WORK TO BE COMPLETED
Stop after the line that contains "the simplified hayekian". Until then, retype each line of the entries exactly from the first one, skipping pictures.

SUPPLIED DATA

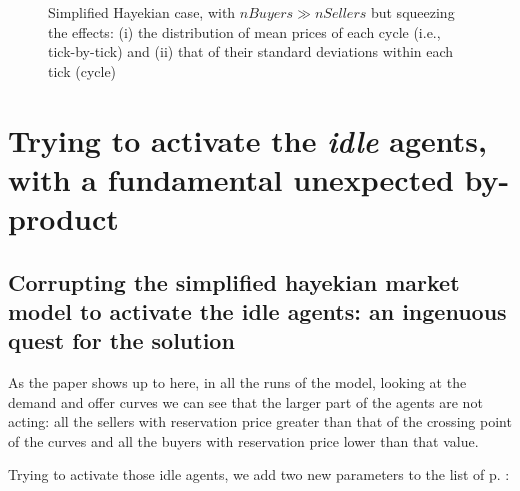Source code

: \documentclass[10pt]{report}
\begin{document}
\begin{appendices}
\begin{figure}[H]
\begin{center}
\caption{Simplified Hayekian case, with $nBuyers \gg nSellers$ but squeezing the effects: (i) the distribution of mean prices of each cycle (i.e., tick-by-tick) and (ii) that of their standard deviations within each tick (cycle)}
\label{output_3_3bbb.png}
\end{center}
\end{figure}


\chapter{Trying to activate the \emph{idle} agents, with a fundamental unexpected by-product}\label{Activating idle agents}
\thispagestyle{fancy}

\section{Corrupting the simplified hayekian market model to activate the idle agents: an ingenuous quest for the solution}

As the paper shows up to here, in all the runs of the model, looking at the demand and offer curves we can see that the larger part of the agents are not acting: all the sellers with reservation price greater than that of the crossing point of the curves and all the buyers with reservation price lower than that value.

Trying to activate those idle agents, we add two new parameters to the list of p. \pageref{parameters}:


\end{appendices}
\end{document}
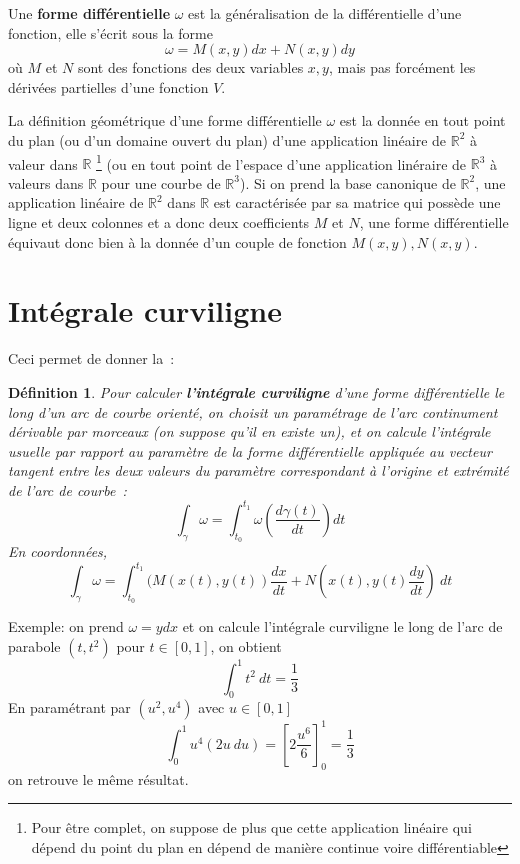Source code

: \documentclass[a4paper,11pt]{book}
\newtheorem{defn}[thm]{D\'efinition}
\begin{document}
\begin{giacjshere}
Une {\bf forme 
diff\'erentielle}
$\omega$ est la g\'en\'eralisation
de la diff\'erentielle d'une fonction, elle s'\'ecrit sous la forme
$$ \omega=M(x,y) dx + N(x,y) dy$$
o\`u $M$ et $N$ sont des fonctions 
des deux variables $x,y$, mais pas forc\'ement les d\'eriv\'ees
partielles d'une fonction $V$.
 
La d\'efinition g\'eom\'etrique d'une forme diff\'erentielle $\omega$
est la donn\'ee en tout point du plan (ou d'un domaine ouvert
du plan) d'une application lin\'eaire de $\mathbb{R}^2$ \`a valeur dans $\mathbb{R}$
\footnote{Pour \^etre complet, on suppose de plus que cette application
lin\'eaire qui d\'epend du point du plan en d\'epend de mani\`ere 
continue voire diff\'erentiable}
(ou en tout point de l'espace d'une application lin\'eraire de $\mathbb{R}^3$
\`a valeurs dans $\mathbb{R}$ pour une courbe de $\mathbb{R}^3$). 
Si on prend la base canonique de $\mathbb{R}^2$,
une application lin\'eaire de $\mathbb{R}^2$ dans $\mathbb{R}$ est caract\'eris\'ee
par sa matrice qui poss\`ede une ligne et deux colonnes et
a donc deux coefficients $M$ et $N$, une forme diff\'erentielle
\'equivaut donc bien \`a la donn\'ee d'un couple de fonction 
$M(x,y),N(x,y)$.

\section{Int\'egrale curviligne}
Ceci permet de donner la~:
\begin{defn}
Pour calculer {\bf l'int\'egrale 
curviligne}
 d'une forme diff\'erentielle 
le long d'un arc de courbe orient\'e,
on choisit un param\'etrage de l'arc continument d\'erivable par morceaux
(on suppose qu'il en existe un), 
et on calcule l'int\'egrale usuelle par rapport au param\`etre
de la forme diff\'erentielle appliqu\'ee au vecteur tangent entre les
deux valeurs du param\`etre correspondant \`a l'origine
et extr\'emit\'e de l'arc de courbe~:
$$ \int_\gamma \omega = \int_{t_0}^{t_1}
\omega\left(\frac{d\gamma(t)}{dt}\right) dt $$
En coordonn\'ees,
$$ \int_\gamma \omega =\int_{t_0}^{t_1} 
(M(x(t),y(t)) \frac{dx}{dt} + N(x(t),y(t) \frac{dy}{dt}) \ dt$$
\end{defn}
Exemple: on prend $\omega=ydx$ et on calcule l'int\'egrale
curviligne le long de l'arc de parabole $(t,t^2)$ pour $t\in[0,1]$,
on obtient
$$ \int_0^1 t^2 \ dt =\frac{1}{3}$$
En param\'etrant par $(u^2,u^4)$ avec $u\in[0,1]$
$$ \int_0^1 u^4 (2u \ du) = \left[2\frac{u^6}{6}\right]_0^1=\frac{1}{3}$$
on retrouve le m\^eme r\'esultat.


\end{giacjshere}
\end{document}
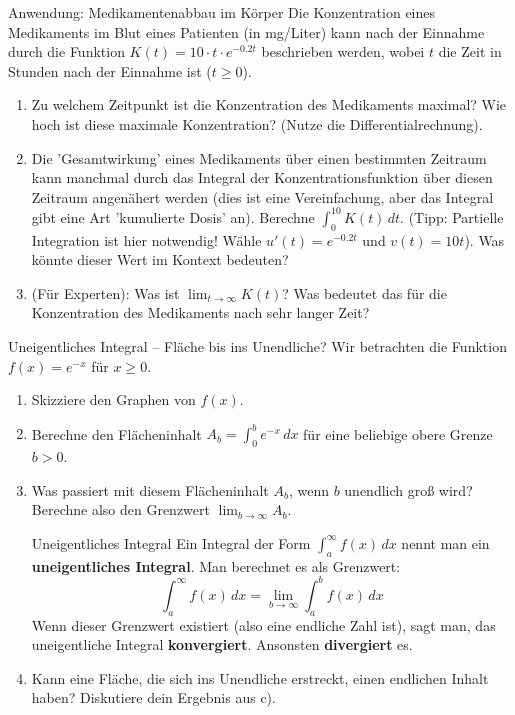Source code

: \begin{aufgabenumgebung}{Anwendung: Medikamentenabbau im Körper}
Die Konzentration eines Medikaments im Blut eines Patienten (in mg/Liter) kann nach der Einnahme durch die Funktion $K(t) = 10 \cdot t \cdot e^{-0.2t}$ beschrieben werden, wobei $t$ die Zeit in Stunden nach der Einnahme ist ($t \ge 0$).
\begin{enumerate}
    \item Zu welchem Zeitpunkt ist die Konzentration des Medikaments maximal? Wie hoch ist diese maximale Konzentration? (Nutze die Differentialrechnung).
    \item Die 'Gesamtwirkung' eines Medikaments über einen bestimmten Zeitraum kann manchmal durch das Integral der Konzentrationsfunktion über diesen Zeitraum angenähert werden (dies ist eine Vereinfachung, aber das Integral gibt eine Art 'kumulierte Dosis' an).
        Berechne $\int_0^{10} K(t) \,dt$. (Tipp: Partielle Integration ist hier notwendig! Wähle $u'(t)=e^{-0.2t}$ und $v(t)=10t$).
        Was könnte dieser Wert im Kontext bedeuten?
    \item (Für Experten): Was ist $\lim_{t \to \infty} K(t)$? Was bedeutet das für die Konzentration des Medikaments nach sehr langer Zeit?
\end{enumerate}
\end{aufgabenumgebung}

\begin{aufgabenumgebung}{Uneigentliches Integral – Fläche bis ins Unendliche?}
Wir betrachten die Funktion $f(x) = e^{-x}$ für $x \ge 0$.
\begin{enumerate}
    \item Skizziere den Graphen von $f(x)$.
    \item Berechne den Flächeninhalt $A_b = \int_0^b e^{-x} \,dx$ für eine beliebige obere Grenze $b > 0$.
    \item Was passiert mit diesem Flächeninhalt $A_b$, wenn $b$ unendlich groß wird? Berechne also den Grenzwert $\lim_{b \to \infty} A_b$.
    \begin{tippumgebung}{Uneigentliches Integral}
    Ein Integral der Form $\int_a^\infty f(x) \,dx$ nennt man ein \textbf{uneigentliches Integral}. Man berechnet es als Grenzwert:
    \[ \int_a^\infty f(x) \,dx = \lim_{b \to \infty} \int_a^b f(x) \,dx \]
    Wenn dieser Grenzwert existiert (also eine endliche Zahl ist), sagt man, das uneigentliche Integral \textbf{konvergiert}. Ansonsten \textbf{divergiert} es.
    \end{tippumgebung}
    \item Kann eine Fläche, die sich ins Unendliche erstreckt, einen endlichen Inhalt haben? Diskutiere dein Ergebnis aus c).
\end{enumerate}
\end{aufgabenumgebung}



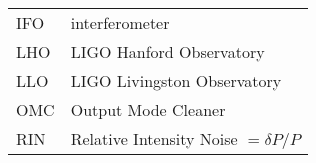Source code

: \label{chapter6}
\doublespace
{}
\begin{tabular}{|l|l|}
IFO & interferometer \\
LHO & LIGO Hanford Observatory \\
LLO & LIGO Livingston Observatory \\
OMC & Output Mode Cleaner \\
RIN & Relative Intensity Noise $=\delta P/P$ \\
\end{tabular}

ANSWER BELOW
Source code

: \documentclass[10pt]{report}
\begin{document}
\begin{appendices}
\begin{figure}[H]
\begin{center}
\caption{Simplified Hayekian case, with $nBuyers \gg nSellers$ but squeezing the effects: (i) the distribution of mean prices of each cycle (i.e., tick-by-tick) and (ii) that of their standard deviations within each tick (cycle)}
\label{output_3_3bbb.png}
\end{center}
\end{figure}


\chapter{Trying to activate the \emph{idle} agents, with a fundamental unexpected by-product}\label{Activating idle agents}
\thispagestyle{fancy}

\section{Corrupting the simplified hayekian market model to activate the idle agents: an ingenuous quest for the solution}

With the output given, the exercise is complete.